** Opening Recorded data block **
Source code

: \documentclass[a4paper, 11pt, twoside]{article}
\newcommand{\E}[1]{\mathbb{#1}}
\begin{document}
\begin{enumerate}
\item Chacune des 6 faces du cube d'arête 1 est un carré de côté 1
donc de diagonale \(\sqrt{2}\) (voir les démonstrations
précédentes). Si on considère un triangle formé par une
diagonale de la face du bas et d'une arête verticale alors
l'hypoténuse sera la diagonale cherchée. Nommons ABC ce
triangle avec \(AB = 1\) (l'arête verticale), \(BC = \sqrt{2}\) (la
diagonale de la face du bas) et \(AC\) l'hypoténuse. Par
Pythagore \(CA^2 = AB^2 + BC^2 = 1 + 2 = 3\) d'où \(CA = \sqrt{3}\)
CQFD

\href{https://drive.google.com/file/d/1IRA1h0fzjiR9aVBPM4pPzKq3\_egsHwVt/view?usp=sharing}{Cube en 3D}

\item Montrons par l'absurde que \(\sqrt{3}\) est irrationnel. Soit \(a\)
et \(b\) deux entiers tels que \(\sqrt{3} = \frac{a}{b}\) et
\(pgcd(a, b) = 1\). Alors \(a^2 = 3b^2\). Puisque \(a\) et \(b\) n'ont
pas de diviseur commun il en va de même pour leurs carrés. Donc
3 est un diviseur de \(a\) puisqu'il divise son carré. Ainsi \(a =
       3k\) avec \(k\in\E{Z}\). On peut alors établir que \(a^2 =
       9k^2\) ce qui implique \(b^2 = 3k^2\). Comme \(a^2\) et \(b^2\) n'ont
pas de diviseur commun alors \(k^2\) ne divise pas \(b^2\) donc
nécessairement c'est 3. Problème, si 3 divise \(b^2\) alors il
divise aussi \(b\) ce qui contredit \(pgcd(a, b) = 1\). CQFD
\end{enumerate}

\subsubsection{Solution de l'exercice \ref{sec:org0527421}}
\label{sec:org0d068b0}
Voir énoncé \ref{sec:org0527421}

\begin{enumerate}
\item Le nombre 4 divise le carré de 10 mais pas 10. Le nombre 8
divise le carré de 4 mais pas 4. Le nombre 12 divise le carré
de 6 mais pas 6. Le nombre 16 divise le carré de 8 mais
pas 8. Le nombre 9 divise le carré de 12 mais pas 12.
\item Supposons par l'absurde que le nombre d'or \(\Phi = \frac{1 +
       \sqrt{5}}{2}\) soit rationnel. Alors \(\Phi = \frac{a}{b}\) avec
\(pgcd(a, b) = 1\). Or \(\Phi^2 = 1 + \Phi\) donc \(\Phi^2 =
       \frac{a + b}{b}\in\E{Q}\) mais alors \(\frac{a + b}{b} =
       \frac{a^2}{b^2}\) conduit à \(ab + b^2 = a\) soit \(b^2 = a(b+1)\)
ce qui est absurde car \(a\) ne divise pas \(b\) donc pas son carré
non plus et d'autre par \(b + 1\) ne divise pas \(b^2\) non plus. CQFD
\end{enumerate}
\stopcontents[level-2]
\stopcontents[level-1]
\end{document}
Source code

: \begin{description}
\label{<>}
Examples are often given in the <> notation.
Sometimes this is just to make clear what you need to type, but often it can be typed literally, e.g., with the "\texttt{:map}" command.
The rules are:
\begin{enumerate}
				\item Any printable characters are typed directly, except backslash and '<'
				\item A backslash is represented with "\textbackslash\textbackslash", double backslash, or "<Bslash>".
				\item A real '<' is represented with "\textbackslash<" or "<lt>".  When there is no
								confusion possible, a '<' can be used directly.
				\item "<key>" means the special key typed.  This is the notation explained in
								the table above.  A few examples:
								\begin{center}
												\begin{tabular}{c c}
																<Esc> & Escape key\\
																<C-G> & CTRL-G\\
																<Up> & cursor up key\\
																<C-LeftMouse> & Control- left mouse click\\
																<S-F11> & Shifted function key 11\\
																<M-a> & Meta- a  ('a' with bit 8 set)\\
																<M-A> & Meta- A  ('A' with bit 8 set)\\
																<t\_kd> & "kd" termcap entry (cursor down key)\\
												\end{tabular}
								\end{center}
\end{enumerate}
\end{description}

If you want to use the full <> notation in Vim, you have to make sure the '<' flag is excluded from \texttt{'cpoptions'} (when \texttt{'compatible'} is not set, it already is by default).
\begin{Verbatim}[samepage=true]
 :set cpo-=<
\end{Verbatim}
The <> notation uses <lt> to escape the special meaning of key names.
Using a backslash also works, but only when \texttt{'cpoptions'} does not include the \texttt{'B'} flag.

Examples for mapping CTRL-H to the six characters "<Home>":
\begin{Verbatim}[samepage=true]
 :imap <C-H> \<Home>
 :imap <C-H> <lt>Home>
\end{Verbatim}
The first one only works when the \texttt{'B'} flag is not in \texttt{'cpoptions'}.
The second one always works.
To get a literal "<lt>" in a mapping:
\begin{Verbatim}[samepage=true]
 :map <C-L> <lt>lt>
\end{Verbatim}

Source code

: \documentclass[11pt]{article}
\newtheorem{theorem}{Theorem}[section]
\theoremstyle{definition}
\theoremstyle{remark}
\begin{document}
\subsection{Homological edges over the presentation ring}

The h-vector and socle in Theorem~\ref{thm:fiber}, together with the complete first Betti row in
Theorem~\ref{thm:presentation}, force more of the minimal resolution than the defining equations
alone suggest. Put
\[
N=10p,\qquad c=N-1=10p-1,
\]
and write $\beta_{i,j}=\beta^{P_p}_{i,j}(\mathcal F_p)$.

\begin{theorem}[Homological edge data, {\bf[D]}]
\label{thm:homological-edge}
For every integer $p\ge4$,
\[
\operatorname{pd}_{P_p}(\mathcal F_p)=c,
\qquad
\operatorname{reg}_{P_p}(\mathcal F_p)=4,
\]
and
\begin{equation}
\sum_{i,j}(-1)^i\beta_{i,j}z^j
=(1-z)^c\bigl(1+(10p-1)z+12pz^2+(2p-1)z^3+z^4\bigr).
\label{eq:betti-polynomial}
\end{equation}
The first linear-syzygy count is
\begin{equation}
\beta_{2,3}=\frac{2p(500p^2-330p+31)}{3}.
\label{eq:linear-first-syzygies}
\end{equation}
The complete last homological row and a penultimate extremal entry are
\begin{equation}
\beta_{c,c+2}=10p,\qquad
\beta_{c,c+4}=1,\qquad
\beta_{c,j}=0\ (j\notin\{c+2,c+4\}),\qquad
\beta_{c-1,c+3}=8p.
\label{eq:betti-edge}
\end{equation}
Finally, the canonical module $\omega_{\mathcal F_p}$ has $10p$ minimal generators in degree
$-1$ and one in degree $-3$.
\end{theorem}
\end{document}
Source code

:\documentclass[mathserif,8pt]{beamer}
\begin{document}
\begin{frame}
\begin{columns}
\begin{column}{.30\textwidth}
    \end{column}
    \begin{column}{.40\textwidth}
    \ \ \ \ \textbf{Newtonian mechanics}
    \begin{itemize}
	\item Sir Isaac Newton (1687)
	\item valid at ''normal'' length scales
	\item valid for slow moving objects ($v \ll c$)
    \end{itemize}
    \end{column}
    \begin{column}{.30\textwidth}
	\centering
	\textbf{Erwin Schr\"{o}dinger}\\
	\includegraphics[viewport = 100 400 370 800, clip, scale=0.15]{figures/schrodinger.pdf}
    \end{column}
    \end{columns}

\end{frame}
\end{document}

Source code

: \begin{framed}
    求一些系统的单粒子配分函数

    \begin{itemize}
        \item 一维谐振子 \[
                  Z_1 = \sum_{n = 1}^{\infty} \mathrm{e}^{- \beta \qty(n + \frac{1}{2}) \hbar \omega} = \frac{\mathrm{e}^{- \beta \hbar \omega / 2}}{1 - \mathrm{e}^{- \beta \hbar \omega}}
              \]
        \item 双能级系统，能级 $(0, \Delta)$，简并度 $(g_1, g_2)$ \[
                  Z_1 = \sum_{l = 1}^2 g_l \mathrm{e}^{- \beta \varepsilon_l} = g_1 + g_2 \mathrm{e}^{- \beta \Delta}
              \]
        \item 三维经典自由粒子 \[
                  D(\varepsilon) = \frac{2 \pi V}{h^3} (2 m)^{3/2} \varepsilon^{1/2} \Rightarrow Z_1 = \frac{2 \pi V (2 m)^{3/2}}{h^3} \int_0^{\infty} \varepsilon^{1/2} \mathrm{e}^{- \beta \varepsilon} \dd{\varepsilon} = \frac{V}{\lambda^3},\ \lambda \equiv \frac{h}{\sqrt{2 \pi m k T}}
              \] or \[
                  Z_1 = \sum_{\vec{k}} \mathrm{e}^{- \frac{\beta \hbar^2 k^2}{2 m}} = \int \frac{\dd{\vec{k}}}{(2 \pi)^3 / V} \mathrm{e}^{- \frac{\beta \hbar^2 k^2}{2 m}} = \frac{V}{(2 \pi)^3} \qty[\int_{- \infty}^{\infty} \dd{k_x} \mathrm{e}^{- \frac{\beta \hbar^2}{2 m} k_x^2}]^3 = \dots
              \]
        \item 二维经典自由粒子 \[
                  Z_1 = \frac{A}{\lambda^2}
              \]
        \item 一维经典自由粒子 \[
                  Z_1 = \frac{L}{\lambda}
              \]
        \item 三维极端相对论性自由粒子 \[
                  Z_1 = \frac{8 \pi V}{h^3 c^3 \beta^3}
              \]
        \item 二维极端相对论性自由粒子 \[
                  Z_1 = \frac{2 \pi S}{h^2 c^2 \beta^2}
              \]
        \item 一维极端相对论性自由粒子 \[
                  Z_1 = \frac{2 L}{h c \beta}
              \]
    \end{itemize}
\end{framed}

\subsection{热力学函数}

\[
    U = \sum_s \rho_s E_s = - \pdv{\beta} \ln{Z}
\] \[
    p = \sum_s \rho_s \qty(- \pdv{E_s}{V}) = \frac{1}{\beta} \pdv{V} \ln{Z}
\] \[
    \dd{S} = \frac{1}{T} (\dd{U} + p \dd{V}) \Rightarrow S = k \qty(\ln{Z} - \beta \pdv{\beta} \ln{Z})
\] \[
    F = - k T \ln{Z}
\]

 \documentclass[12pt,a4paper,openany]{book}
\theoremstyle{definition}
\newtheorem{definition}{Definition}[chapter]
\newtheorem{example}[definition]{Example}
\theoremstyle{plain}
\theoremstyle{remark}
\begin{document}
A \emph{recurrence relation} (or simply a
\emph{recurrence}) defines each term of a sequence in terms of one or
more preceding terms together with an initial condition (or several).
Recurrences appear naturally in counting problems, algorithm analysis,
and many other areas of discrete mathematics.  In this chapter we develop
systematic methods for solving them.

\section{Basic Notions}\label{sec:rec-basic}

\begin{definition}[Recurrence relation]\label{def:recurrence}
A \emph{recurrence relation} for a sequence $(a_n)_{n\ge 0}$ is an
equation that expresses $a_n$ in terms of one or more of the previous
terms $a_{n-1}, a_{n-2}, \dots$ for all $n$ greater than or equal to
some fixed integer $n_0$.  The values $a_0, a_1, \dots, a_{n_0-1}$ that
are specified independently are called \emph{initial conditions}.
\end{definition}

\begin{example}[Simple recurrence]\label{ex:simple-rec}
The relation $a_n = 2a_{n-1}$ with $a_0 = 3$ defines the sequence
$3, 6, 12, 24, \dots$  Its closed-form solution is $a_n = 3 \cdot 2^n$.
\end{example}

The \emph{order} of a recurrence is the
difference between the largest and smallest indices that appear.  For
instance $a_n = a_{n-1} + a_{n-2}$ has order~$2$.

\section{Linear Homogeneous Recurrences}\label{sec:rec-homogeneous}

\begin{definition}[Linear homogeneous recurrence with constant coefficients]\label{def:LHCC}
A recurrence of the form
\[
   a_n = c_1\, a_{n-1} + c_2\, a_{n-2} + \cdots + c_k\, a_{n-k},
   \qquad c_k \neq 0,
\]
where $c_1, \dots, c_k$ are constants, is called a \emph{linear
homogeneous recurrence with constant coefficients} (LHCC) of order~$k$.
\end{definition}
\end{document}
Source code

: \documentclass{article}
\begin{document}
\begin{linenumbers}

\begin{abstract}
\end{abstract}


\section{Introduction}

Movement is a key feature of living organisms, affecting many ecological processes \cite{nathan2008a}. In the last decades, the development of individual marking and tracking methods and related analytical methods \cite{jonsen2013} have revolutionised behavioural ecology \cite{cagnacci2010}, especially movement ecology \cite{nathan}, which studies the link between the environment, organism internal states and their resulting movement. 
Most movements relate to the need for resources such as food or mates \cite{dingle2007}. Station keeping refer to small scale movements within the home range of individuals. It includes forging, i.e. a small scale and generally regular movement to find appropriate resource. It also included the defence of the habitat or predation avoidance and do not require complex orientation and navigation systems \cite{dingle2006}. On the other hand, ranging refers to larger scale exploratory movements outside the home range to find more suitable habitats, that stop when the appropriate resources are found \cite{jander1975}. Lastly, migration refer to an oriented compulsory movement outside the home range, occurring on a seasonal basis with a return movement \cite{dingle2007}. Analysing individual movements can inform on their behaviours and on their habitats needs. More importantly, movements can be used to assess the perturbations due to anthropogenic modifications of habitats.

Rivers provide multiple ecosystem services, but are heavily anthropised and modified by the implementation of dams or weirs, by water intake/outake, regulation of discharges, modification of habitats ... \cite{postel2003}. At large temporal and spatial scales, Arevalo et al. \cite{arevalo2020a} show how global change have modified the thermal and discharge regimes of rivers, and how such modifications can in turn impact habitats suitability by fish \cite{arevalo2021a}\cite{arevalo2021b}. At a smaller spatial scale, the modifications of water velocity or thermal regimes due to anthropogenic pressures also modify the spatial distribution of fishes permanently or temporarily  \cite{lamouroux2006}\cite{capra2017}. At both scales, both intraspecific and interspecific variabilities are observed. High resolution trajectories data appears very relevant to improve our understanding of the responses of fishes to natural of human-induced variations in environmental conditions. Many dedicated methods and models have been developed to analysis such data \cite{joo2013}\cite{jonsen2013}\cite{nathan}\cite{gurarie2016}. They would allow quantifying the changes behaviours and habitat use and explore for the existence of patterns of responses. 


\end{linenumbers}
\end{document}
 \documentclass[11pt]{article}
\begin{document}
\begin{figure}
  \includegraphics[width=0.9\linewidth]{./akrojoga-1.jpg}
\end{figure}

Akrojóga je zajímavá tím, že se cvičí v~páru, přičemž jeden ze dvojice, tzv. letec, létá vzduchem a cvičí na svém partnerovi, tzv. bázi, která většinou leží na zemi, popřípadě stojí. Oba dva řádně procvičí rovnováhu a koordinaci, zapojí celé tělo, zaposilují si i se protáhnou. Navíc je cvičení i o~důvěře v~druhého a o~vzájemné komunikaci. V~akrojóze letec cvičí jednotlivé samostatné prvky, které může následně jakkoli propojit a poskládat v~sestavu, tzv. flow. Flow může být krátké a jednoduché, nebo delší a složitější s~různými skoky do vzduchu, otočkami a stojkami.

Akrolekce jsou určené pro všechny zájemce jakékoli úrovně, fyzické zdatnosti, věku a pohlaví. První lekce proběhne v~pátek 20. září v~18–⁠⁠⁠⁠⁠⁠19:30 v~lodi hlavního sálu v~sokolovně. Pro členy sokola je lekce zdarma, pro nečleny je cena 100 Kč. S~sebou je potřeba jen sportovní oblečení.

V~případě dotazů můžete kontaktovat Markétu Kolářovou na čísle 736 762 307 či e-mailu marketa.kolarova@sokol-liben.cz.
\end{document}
** Closing Recorded data block **
▶ **Task instructions**:
Among the records above, which lines hold the word "complete"? Copy each one.

▶ **Answer space**:
The h-vector and socle in Theorem~\ref{thm:fiber}, together with the complete first Betti row in
The complete last homological row and a penultimate extremal entry are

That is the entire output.